--- Available data ---

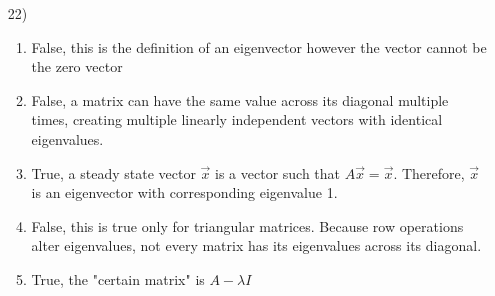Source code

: \documentclass{article}
\begin{document}
\begin{enumerate}
  \item[22)]
    \begin{enumerate}
      \item
        False, this is the definition of an eigenvector however
        the vector cannot be the zero vector
      \item
        False, a matrix can have the same value across its 
        diagonal multiple times, creating multiple linearly 
        independent vectors with identical eigenvalues.
      \item 
        True, a steady state vector $\vec x$ is 
        a vector such that $A \vec x= \vec x$.
        Therefore, $\vec x$ is an eigenvector with 
        corresponding eigenvalue 1.
      \item 
        False, this is true only for triangular matrices. 
        Because row operations alter eigenvalues, not every matrix
        has its eigenvalues across its diagonal. 
      \item 
        True, the "certain matrix" is $A - \lambda I$
  \end{enumerate}
\end{enumerate}
\end{document}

---

When you set down the records above, copy every line exactly and exclude the pictures.

Source code

: \documentclass{article}
\begin{document}
\begin{enumerate}
  \item[22)]
    \begin{enumerate}
      \item
        False, this is the definition of an eigenvector however
        the vector cannot be the zero vector
      \item
        False, a matrix can have the same value across its 
        diagonal multiple times, creating multiple linearly 
        independent vectors with identical eigenvalues.
      \item 
        True, a steady state vector $\vec x$ is 
        a vector such that $A \vec x= \vec x$.
        Therefore, $\vec x$ is an eigenvector with 
        corresponding eigenvalue 1.
      \item 
        False, this is true only for triangular matrices. 
        Because row operations alter eigenvalues, not every matrix
        has its eigenvalues across its diagonal. 
      \item 
        True, the "certain matrix" is $A - \lambda I$
  \end{enumerate}
\end{enumerate}
\end{document}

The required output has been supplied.